▶ [To do]:
From the very first line of the data to the line containing "- Comprehensive testing and optimization", retype everything exactly, leaving the pictures behind.

▶ [Source material]:

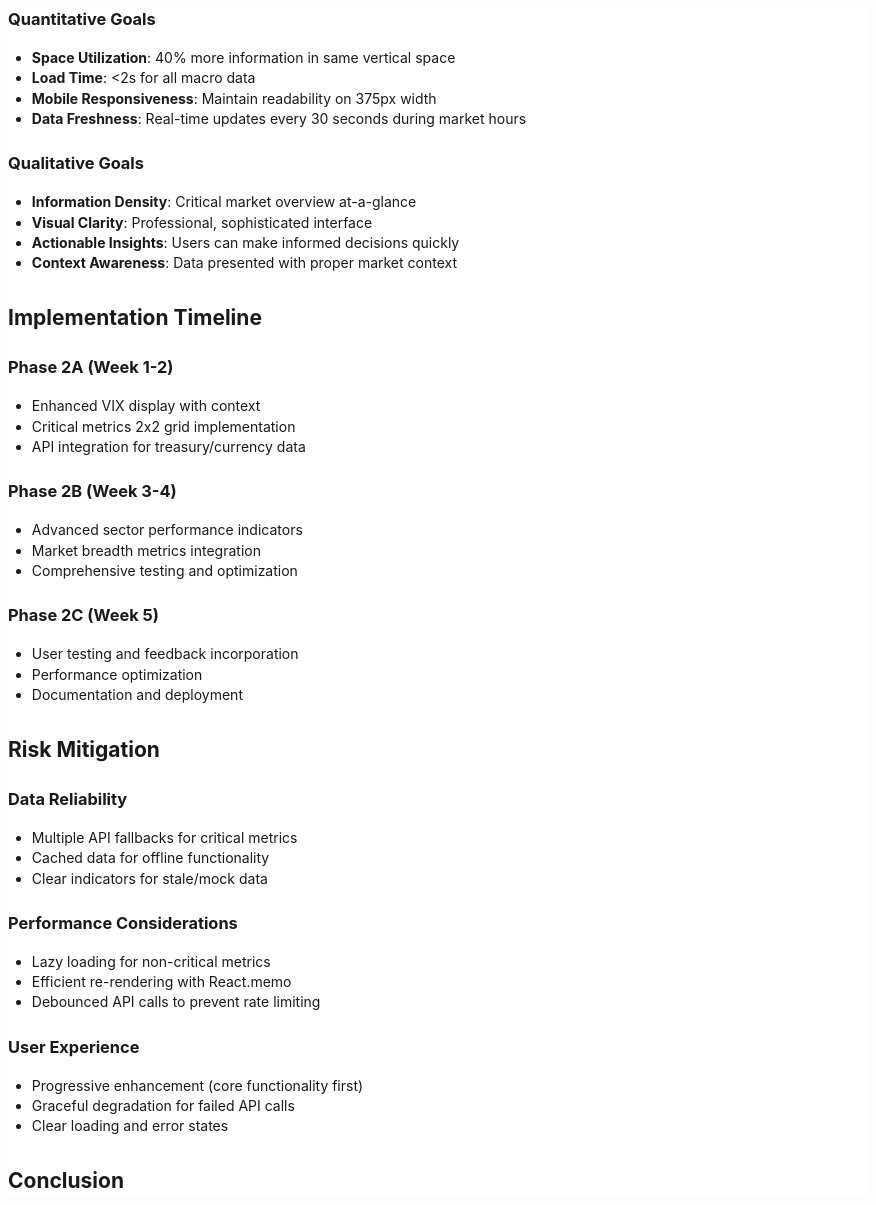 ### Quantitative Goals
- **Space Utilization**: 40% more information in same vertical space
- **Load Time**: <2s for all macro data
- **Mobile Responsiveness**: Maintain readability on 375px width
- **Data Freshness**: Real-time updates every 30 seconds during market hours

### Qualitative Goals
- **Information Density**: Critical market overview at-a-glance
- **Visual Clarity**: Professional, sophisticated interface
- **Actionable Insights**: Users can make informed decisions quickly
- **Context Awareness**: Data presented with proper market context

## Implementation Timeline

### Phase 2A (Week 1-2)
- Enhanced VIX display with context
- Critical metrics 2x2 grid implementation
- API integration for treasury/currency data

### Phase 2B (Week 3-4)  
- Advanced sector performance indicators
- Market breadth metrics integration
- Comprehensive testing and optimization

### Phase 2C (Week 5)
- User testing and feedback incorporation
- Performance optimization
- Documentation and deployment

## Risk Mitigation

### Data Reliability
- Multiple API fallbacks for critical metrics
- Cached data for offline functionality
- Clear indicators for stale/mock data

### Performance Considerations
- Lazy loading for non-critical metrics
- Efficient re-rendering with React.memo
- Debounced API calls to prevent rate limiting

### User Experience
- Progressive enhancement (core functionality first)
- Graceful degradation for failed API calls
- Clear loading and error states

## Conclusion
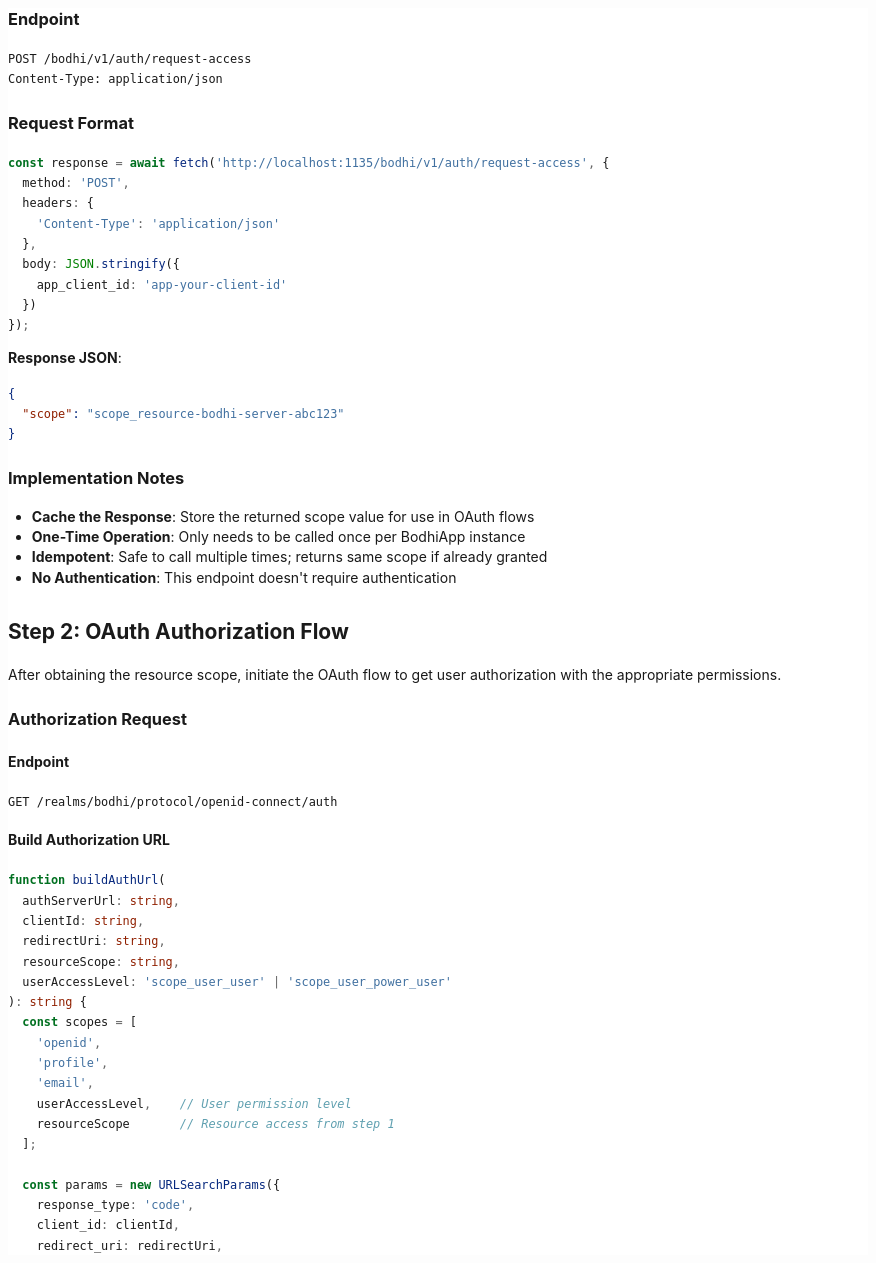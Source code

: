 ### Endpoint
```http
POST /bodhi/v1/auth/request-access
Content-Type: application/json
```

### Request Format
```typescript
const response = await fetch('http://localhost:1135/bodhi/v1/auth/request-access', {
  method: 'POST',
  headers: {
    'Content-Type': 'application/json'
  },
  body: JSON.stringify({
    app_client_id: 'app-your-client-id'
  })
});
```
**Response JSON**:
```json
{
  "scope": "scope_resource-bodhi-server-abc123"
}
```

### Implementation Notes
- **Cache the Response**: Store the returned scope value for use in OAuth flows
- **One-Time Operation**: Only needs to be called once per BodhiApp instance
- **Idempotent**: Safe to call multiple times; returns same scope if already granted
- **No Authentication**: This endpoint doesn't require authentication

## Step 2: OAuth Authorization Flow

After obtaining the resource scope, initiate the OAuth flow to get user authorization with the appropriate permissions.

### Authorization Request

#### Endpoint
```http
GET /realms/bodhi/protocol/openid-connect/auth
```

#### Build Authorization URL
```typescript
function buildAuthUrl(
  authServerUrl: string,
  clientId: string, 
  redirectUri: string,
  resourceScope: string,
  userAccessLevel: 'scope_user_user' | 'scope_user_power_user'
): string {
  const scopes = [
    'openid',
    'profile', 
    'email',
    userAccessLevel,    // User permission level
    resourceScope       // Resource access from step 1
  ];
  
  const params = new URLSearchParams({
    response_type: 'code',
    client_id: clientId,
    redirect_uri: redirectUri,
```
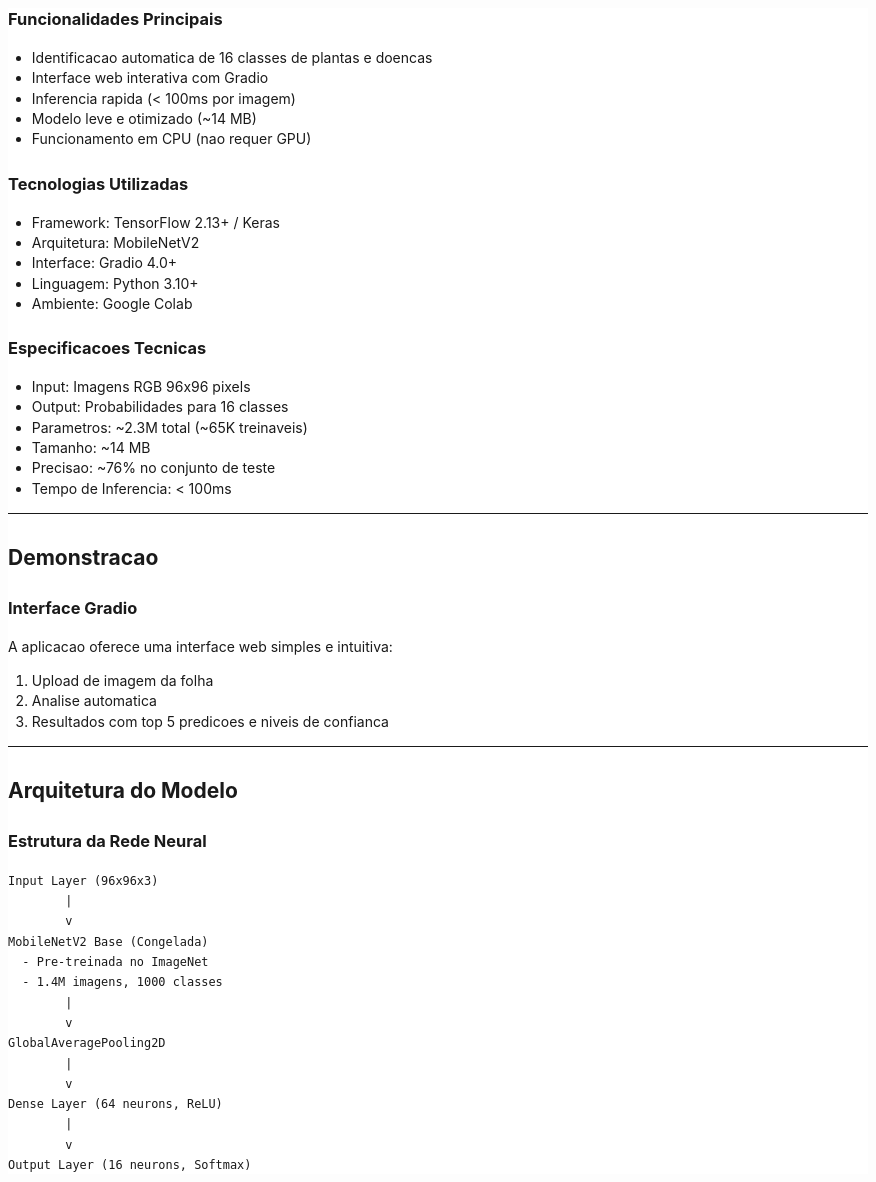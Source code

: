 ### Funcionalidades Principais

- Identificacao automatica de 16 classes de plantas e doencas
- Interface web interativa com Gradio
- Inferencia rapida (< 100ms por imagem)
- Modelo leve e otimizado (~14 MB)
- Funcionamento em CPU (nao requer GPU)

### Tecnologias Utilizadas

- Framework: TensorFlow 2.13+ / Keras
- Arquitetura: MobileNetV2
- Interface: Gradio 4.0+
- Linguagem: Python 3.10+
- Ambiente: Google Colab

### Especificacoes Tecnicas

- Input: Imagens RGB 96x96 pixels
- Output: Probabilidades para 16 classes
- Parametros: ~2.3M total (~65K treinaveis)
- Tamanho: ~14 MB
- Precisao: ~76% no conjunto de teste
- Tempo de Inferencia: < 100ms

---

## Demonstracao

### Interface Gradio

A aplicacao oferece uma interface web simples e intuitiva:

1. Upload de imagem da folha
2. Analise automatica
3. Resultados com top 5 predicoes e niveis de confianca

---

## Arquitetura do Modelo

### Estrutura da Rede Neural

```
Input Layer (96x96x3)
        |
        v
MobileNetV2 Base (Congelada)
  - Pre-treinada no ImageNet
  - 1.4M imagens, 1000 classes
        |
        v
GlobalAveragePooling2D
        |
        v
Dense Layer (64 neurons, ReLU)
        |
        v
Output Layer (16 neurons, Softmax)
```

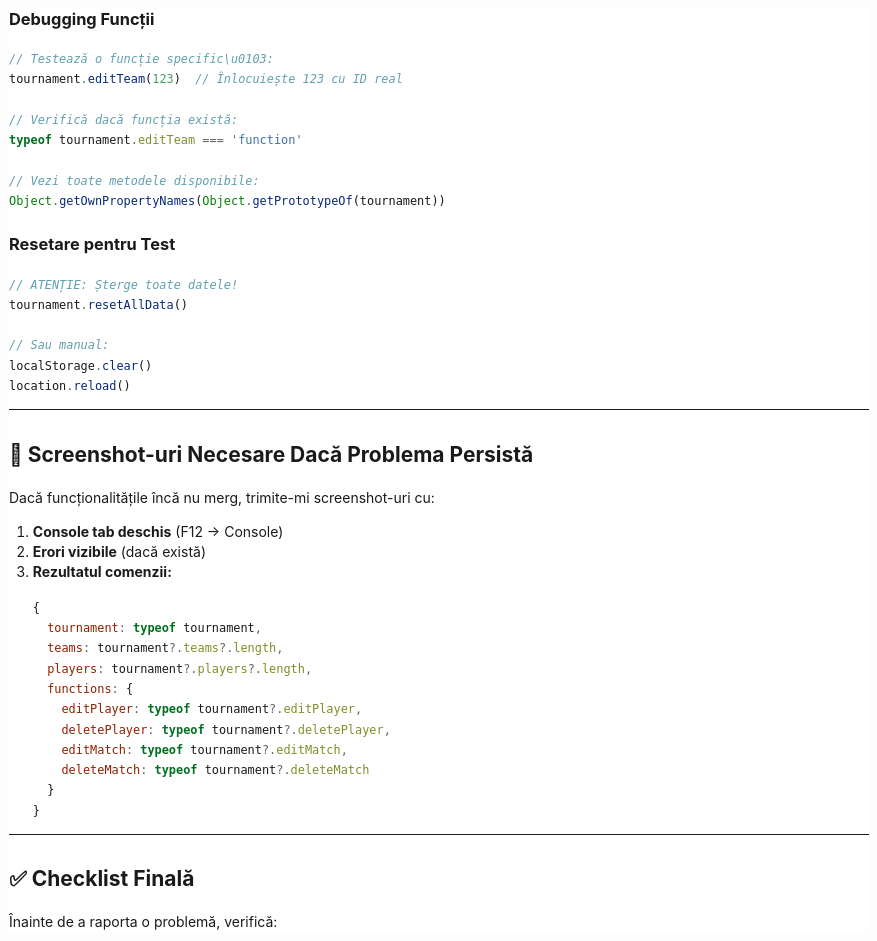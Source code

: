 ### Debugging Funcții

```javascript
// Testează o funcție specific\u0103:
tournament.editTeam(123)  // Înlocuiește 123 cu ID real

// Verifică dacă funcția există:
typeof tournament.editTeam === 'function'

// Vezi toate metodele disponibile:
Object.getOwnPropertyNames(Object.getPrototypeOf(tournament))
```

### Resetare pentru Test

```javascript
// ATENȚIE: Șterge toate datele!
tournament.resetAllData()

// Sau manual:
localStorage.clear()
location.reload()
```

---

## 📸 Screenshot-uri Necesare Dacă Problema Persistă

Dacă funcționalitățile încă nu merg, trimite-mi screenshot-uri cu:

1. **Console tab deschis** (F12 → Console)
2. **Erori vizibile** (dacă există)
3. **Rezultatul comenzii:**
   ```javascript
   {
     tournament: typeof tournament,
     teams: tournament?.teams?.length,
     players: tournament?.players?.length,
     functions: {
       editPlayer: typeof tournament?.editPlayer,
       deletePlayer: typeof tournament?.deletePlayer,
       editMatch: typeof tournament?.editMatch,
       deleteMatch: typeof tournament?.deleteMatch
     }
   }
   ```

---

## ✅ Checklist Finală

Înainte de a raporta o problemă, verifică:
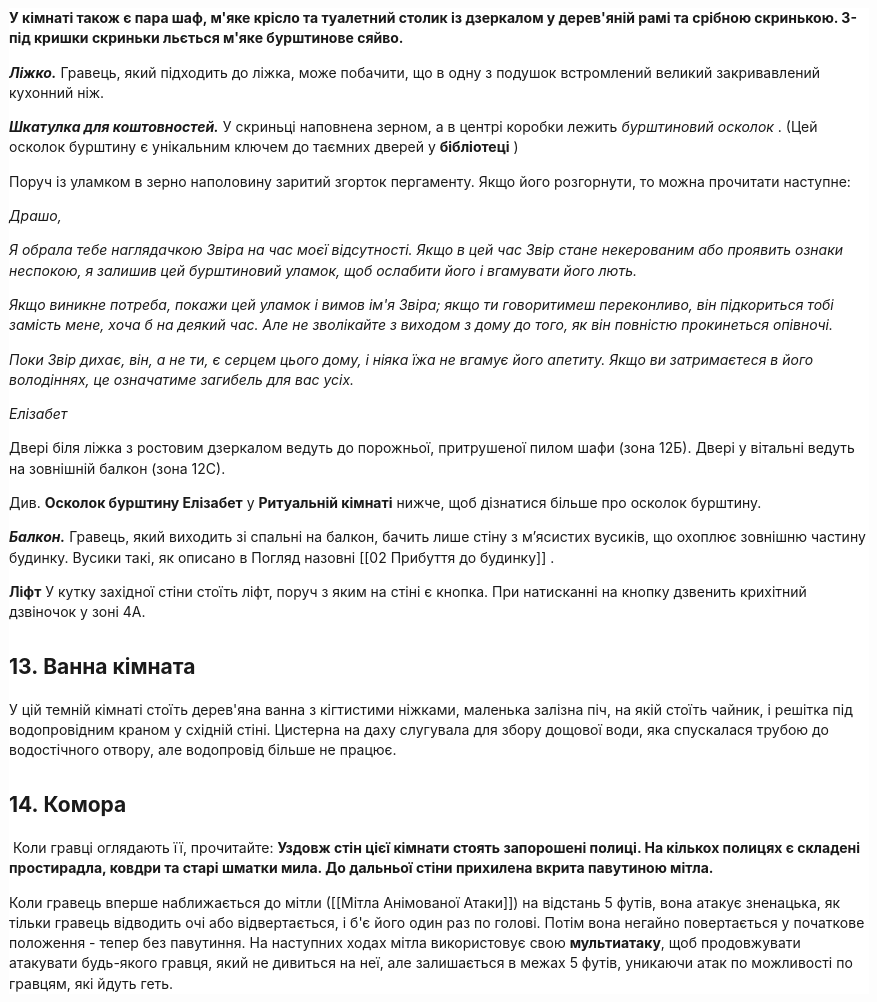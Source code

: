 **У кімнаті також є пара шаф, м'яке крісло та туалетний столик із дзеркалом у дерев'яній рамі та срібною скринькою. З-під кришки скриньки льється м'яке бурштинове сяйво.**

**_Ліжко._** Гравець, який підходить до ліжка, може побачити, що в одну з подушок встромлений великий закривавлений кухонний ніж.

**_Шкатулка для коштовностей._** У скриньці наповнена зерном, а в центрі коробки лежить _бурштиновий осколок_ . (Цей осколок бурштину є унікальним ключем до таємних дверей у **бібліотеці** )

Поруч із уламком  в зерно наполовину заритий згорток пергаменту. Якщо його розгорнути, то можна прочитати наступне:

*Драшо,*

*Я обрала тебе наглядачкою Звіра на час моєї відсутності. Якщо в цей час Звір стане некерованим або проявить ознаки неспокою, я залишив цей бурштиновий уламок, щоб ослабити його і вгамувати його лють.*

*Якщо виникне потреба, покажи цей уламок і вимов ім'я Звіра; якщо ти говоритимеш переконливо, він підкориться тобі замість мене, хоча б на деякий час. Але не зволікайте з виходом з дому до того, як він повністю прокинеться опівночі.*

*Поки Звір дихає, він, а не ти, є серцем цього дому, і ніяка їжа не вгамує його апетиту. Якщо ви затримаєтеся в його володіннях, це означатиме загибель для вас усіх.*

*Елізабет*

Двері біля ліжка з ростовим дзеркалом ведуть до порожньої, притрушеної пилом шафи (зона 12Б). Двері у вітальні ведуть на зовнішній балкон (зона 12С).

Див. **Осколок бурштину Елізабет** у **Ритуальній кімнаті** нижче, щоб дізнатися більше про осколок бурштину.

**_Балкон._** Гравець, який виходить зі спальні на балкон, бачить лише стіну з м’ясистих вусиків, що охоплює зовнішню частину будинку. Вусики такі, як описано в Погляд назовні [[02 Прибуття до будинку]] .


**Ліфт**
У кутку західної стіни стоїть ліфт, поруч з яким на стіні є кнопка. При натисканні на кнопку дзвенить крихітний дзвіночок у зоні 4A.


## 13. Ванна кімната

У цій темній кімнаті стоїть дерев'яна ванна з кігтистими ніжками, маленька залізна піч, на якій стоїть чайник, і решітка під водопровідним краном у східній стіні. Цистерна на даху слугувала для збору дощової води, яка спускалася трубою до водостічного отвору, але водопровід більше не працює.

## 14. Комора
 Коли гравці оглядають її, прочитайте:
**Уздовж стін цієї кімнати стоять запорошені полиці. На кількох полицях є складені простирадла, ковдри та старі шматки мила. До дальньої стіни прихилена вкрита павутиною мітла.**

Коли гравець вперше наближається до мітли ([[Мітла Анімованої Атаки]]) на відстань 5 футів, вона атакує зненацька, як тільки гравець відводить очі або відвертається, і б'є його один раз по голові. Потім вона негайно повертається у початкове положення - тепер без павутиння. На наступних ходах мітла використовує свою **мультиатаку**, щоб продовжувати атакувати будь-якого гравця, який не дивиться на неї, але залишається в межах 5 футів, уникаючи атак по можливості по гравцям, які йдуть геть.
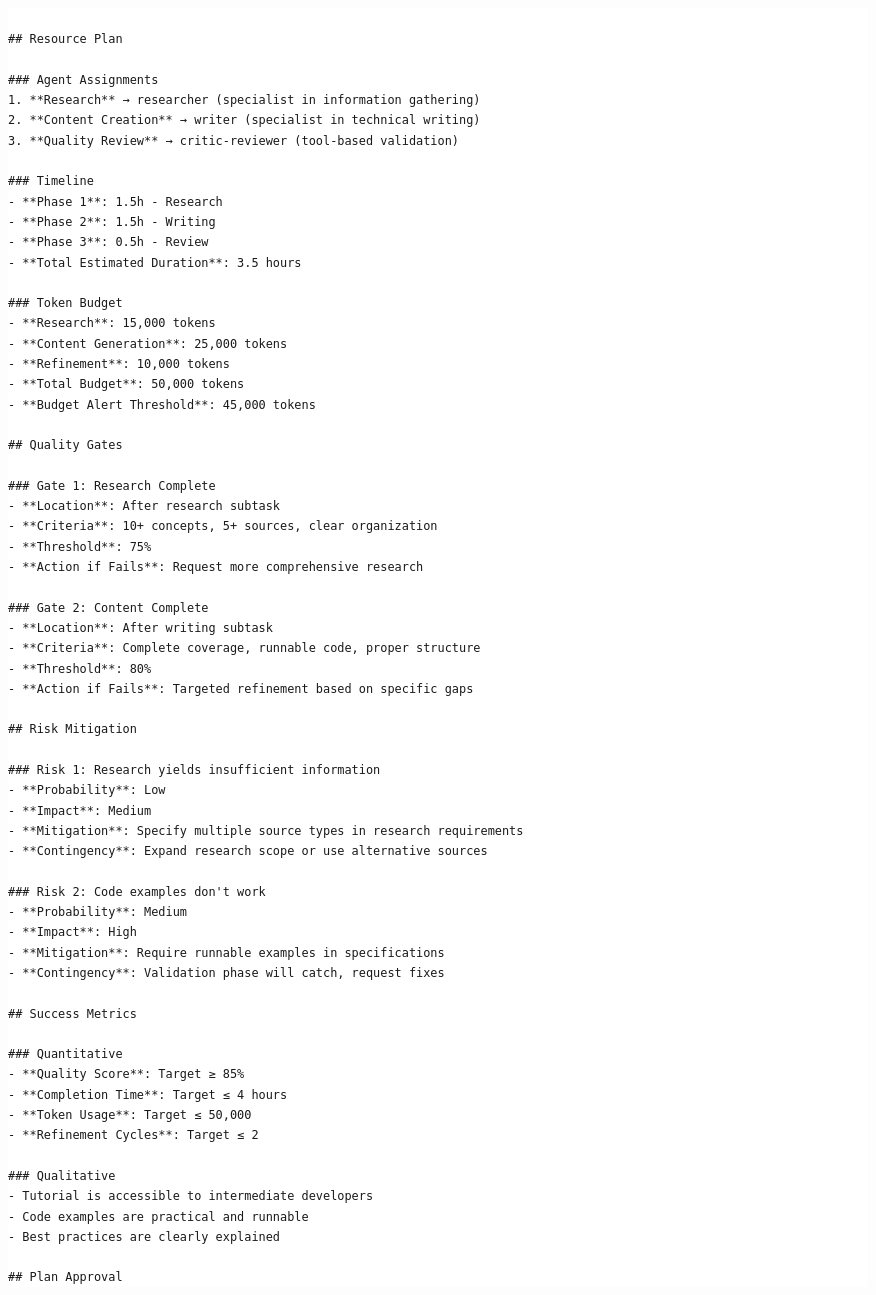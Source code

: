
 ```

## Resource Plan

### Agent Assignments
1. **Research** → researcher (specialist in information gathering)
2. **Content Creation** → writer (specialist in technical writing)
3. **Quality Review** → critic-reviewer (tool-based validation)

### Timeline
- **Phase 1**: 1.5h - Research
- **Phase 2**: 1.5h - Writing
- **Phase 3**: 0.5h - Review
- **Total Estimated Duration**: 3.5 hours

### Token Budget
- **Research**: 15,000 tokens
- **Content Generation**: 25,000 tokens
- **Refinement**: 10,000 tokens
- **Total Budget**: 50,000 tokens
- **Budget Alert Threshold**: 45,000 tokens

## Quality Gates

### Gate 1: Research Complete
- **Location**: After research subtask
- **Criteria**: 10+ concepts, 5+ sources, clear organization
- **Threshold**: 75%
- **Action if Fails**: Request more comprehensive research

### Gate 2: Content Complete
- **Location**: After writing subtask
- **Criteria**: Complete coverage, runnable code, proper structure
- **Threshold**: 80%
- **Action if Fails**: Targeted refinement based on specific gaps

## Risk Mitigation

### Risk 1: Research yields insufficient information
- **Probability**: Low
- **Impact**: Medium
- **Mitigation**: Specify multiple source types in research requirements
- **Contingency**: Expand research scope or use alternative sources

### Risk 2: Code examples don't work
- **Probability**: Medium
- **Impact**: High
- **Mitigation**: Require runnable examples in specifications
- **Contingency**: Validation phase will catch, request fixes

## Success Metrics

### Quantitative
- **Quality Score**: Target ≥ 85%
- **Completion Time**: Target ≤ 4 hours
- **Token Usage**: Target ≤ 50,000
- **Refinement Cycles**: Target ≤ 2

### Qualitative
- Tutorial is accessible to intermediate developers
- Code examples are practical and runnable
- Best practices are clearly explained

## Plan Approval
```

▶ [Expected answer]:
 ### Quantitative Goals
- **Space Utilization**: 40% more information in same vertical space
- **Load Time**: <2s for all macro data
- **Mobile Responsiveness**: Maintain readability on 375px width
- **Data Freshness**: Real-time updates every 30 seconds during market hours

### Qualitative Goals
- **Information Density**: Critical market overview at-a-glance
- **Visual Clarity**: Professional, sophisticated interface
- **Actionable Insights**: Users can make informed decisions quickly
- **Context Awareness**: Data presented with proper market context

## Implementation Timeline

### Phase 2A (Week 1-2)
- Enhanced VIX display with context
- Critical metrics 2x2 grid implementation
- API integration for treasury/currency data

### Phase 2B (Week 3-4)  
- Advanced sector performance indicators
- Market breadth metrics integration
- Comprehensive testing and optimization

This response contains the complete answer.